▸ **Task instructions**: Wherever a line of the listing holds the string "Financial", copy that line.

▸ **Data for processing**:
——

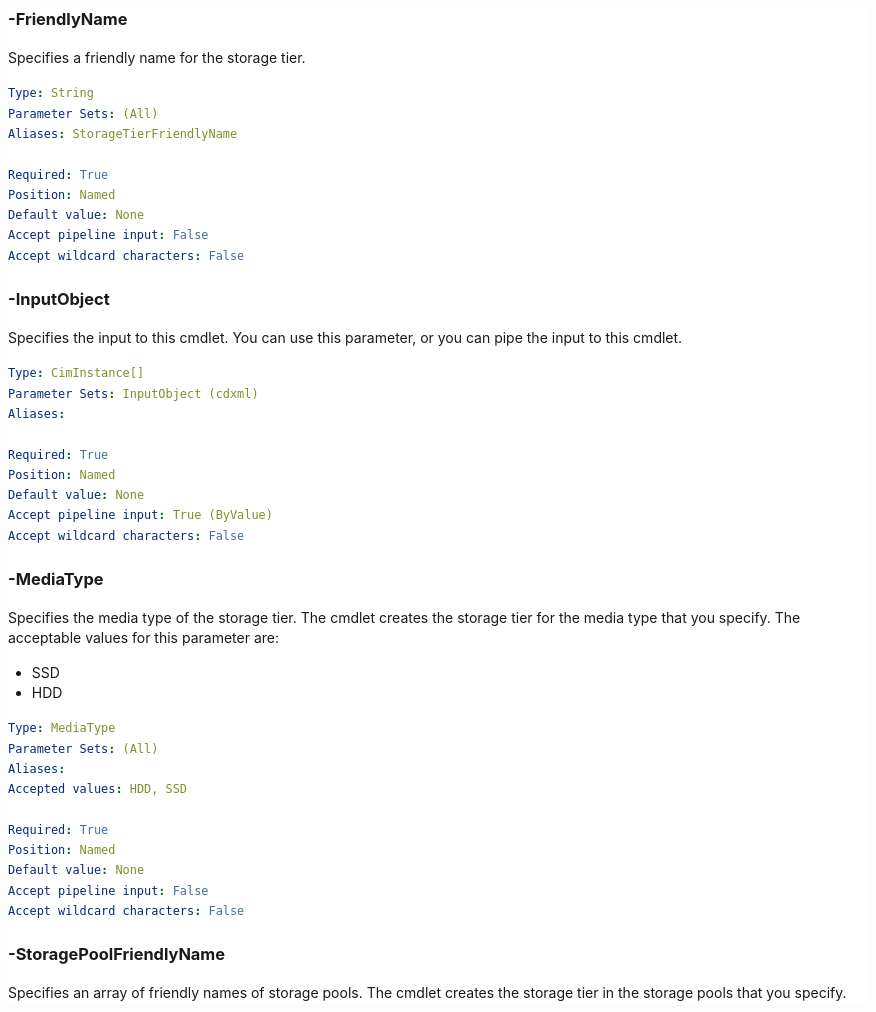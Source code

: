 ### -FriendlyName
Specifies a friendly name for the storage tier.

```yaml
Type: String
Parameter Sets: (All)
Aliases: StorageTierFriendlyName

Required: True
Position: Named
Default value: None
Accept pipeline input: False
Accept wildcard characters: False
```

### -InputObject
Specifies the input to this cmdlet.
You can use this parameter, or you can pipe the input to this cmdlet.

```yaml
Type: CimInstance[]
Parameter Sets: InputObject (cdxml)
Aliases: 

Required: True
Position: Named
Default value: None
Accept pipeline input: True (ByValue)
Accept wildcard characters: False
```

### -MediaType
Specifies the media type of the storage tier.
The cmdlet creates the storage tier for the media type that you specify.
The acceptable values for this parameter are:

- SSD
- HDD

```yaml
Type: MediaType
Parameter Sets: (All)
Aliases: 
Accepted values: HDD, SSD

Required: True
Position: Named
Default value: None
Accept pipeline input: False
Accept wildcard characters: False
```

### -StoragePoolFriendlyName
Specifies an array of friendly names of storage pools.
The cmdlet creates the storage tier in the storage pools that you specify.
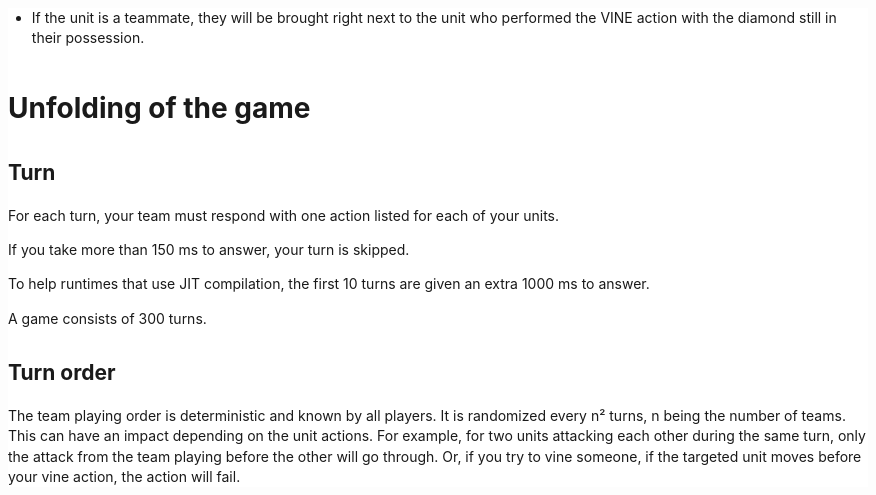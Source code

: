 *   If the unit is a teammate, they will be brought right next to the unit who performed the VINE action with the diamond still in their possession.

# Unfolding of the game

## Turn

For each turn, your team must respond with one action listed for each of your units.

If you take more than 150 ms to answer, your turn is skipped.

To help runtimes that use JIT compilation, the first 10 turns are given an extra 1000 ms to answer.

A game consists of 300 turns.

## Turn order

The team playing order is deterministic and known by all players. It is randomized every n² turns, n being the number of teams. This can have an impact depending on the unit actions. For example, for two units attacking each other during the same turn, only the attack from the team playing before the other will go through. Or, if you try to vine someone, if the targeted unit moves before your vine action, the action will fail.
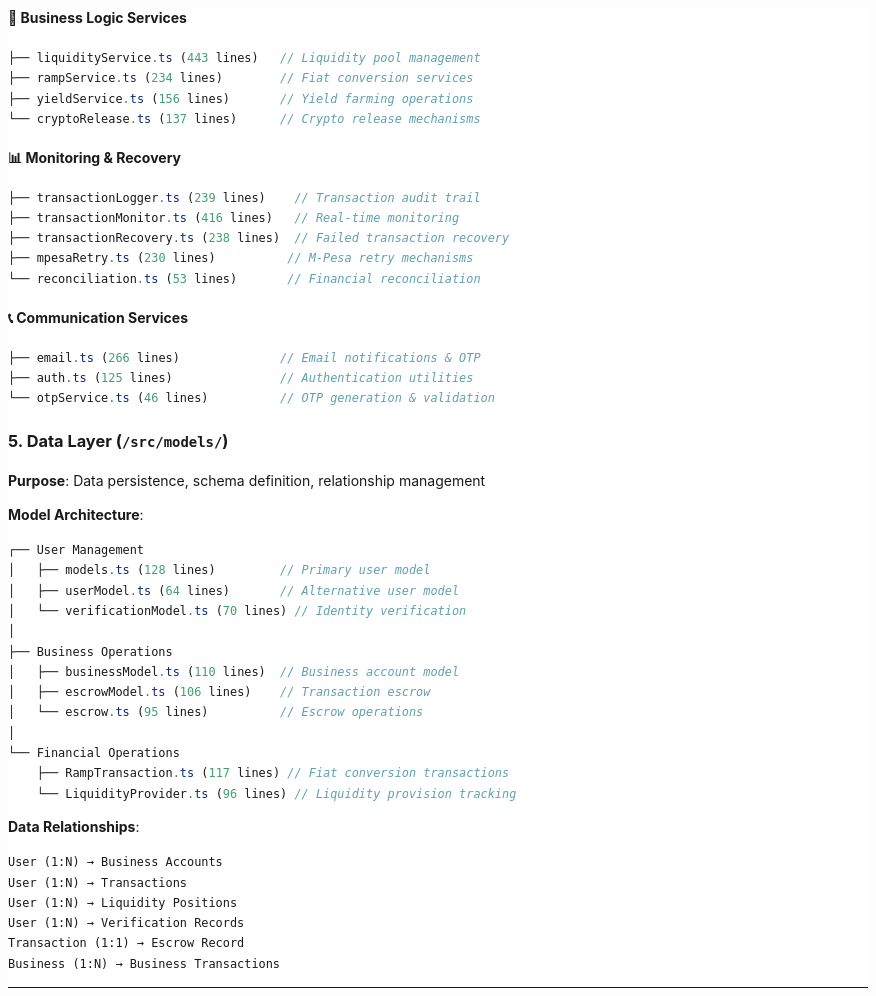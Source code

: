 #### 🔄 **Business Logic Services**
```typescript
├── liquidityService.ts (443 lines)   // Liquidity pool management
├── rampService.ts (234 lines)        // Fiat conversion services
├── yieldService.ts (156 lines)       // Yield farming operations
└── cryptoRelease.ts (137 lines)      // Crypto release mechanisms
```

#### 📊 **Monitoring & Recovery**
```typescript
├── transactionLogger.ts (239 lines)    // Transaction audit trail
├── transactionMonitor.ts (416 lines)   // Real-time monitoring
├── transactionRecovery.ts (238 lines)  // Failed transaction recovery
├── mpesaRetry.ts (230 lines)          // M-Pesa retry mechanisms
└── reconciliation.ts (53 lines)       // Financial reconciliation
```

#### 📞 **Communication Services**
```typescript
├── email.ts (266 lines)              // Email notifications & OTP
├── auth.ts (125 lines)               // Authentication utilities
└── otpService.ts (46 lines)          // OTP generation & validation
```

### 5. **Data Layer** (`/src/models/`)

**Purpose**: Data persistence, schema definition, relationship management

**Model Architecture**:
```typescript
┌── User Management
│   ├── models.ts (128 lines)         // Primary user model
│   ├── userModel.ts (64 lines)       // Alternative user model
│   └── verificationModel.ts (70 lines) // Identity verification
│
├── Business Operations  
│   ├── businessModel.ts (110 lines)  // Business account model
│   ├── escrowModel.ts (106 lines)    // Transaction escrow
│   └── escrow.ts (95 lines)          // Escrow operations
│
└── Financial Operations
    ├── RampTransaction.ts (117 lines) // Fiat conversion transactions
    └── LiquidityProvider.ts (96 lines) // Liquidity provision tracking
```

**Data Relationships**:
```
User (1:N) → Business Accounts
User (1:N) → Transactions  
User (1:N) → Liquidity Positions
User (1:N) → Verification Records
Transaction (1:1) → Escrow Record
Business (1:N) → Business Transactions
```

---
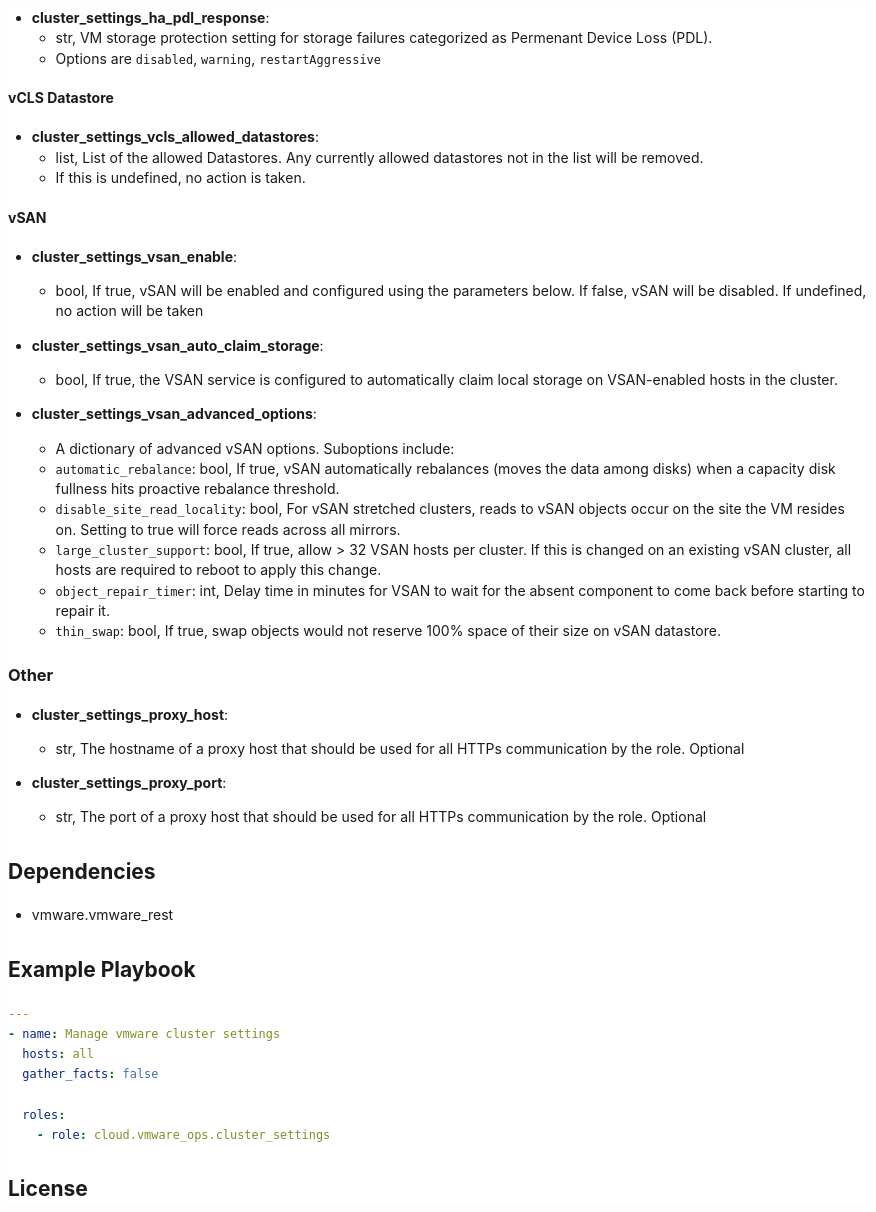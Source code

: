 - **cluster_settings_ha_pdl_response**:
  - str, VM storage protection setting for storage failures categorized as Permenant Device Loss (PDL).
  - Options are `disabled`, `warning`, `restartAggressive`


#### vCLS Datastore

- **cluster_settings_vcls_allowed_datastores**:
  - list, List of the allowed Datastores. Any currently allowed datastores not in the list will be removed.
  - If this is undefined, no action is taken.

#### vSAN
- **cluster_settings_vsan_enable**:
  - bool, If true, vSAN will be enabled and configured using the parameters below. If false, vSAN will be disabled. If undefined, no action will be taken

- **cluster_settings_vsan_auto_claim_storage**:
  - bool, If true, the VSAN service is configured to automatically claim local storage on VSAN-enabled hosts in the cluster.

- **cluster_settings_vsan_advanced_options**:
  - A dictionary of advanced vSAN options. Suboptions include:
  - `automatic_rebalance`: bool, If true, vSAN automatically rebalances (moves the data among disks) when a capacity disk fullness hits proactive rebalance threshold.
  - `disable_site_read_locality`: bool, For vSAN stretched clusters, reads to vSAN objects occur on the site the VM resides on. Setting to true will force reads across all mirrors.
  - `large_cluster_support`: bool, If true, allow > 32 VSAN hosts per cluster. If this is changed on an existing vSAN cluster, all hosts are required to reboot to apply this change.
  - `object_repair_timer`: int, Delay time in minutes for VSAN to wait for the absent component to come back before starting to repair it.
  - `thin_swap`: bool, If true, swap objects would not reserve 100% space of their size on vSAN datastore.

### Other
- **cluster_settings_proxy_host**:
  - str, The hostname of a proxy host that should be used for all HTTPs communication by the role. Optional

- **cluster_settings_proxy_port**:
  - str, The port of a proxy host that should be used for all HTTPs communication by the role. Optional


## Dependencies

- vmware.vmware_rest

## Example Playbook
```yaml
---
- name: Manage vmware cluster settings
  hosts: all
  gather_facts: false

  roles:
    - role: cloud.vmware_ops.cluster_settings
```
## License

——

▸ **Solution to this problem**:
└── reconciliation.ts (53 lines)       // Financial reconciliation
└── Financial Operations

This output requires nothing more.